The Most Forgettable Part of My Speech
Speech given by Thomas Fry '09
Carleton College Commencement, June 13, 2009
When I was very young, I thought I could remember everything. I thought that everyone could. I thought saying “I don’t remember” was the same as saying “that never happened.” So when I asked my parents if they remembered the game we played the other day, or last Friday’s episode of Sesame Street, and they could not, I thought they were calling me a liar. As a three year-old, this was a very difficult position for me—how do you argue with someone who seems to know everything, even if you’re right? “You do remember,” I would say, tears welling, “you were there!” Faced with a toddler on the verge of tears, my parents, however devoted they were to my education in the ways of the “real world,” would eventually cave, “Oh, of course!” they would say, feigning revelation, “Now I remember!” and thus another of my early epistemological crises would be averted.
It did not take me many years to realize not only that my own memory was fallible along with everyone else’s, and that my parents were total liars, but also that forgetting could be just as useful as remembering. I made “I forgot” the two most important words in my vocabulary, my motto, my battle-cry. If I didn’t want to clean my room, “I forgot” to. I got bad grades on tests because “I forgot” to study. “I forgot” dates with girls I didn’t particularly like (and no, I did not make that last one up. I was thirteen; her name was Erin Massey).
Through all this, I continued to hold the rather childish belief that, without putting forth any effort myself, my memory would somehow latch onto the important stuff for me, that that toddler was still in me, somewhere, taking it all in. In this, as in so many other things in this first phase of my life, I was terribly, terribly wrong. Already, at twenty-two, I have lost track of the number of lessons I’ve had to learn twice, the friendships I’ve neglected, the people I’ve let down (often in conjunction with myself), to say nothing of all those forgotten vistas and enlightening conversations, all because of the fatal assumption that remembering the important stuff is easy. It’s not. However powerful we all imagine our minds to be, we have all doubtless stumbled upon the sad truth that that power is finite. Human memory is far too limited to be automatic. It is the result of conscious choice; of decisions about what’s important; of trying, in the face of constant change, to create something lasting. These memories we choose to make are more than mental snapshots; they shape what we believe, how we act, the friends we keep, and the ones we leave behind. They are, more than anything else, what makes us us. If this sounds like a banal platitude, it is. One of the best things about days like today is that they remind us that banal platitudes become so because they bear repeating; because they’re important, and true.
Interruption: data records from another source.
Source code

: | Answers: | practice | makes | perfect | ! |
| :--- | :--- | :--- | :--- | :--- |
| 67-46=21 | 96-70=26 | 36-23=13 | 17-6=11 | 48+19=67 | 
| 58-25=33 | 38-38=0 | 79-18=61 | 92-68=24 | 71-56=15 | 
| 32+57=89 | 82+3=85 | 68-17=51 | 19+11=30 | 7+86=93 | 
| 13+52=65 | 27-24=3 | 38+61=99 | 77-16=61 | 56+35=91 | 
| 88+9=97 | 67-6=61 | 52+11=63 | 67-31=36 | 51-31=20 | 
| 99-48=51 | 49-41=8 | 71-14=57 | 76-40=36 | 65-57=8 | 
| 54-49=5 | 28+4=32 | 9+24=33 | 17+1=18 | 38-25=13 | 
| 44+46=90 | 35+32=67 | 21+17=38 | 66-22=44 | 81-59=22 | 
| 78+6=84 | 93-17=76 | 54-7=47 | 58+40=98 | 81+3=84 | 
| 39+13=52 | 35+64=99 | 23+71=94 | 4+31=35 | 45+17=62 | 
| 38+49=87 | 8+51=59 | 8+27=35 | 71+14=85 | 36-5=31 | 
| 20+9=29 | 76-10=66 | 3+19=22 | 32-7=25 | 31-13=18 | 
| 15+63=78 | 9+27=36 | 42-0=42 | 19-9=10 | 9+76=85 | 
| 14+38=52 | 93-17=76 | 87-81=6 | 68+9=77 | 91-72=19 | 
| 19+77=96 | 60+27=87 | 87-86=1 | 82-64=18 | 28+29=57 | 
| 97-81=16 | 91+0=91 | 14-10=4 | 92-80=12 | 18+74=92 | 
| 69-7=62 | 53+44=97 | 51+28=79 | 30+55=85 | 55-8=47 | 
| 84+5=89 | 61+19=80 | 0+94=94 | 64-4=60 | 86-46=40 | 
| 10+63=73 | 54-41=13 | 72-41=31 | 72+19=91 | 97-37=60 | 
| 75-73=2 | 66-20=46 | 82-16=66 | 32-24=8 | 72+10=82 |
The point I’m trying to make, here—and yes, I’m finally to the “Carleton” portion of my speech—is that today, our time here together ends. We won’t be seeing all that much of one another anymore. We won’t be walking past the library or the Bald Spot every day. We’ll move, find jobs, and raise families. The facts of our daily lives that have kept Carleton lodged in our consciousness for the past four years will become a thing of the past, and we will all have to choose what about this place is important to us; what about it we’re going to remember. We cannot take these choices lightly; we cannot afford to assume that, as the most formative and challenging years of many of our lives, these years can’t be forgotten, can’t be subsumed into the gray, indecipherable amalgam of our “past.” If we let them, they will.
And so, I guess, I’m up here to do my part. I will always remember the morning I first moved into Musser, my favorite professors, how I met the best friends I’ve ever had, and the times we spent together. I’ll remember the lakes, the view from Bell Hill, my first house. I will also remember waking up that first night in Musser to the blast of a train whistle and feeling incredibly, painfully alone. I’ll remember making mistakes I was sure would appall said favorite professors, and chase said best friends away. I’ll remember my first house, which, it turns out, was both a good and a bad memory, and also probably a mistake.
It’s not for me to say what any of you will remember, whether, like mine, your good memories will far outweigh the bad. Indeed, perhaps, it is not yet time for me to say what I will remember. We still have this day left to us, to be together, to take in what this place has to offer us, and to celebrate what we have offered to it. I have no doubt that all of us can do great things with our lives; perhaps that’s why I’ve devoted so few words to the subject. In any case, as we bask in the hard-earned glory of this day, as we look forward to the sundry unknown futures ahead of us, I hope we can all find time, before we leave each other forever, to stand in an old favorite place, take a deep breath, and remember.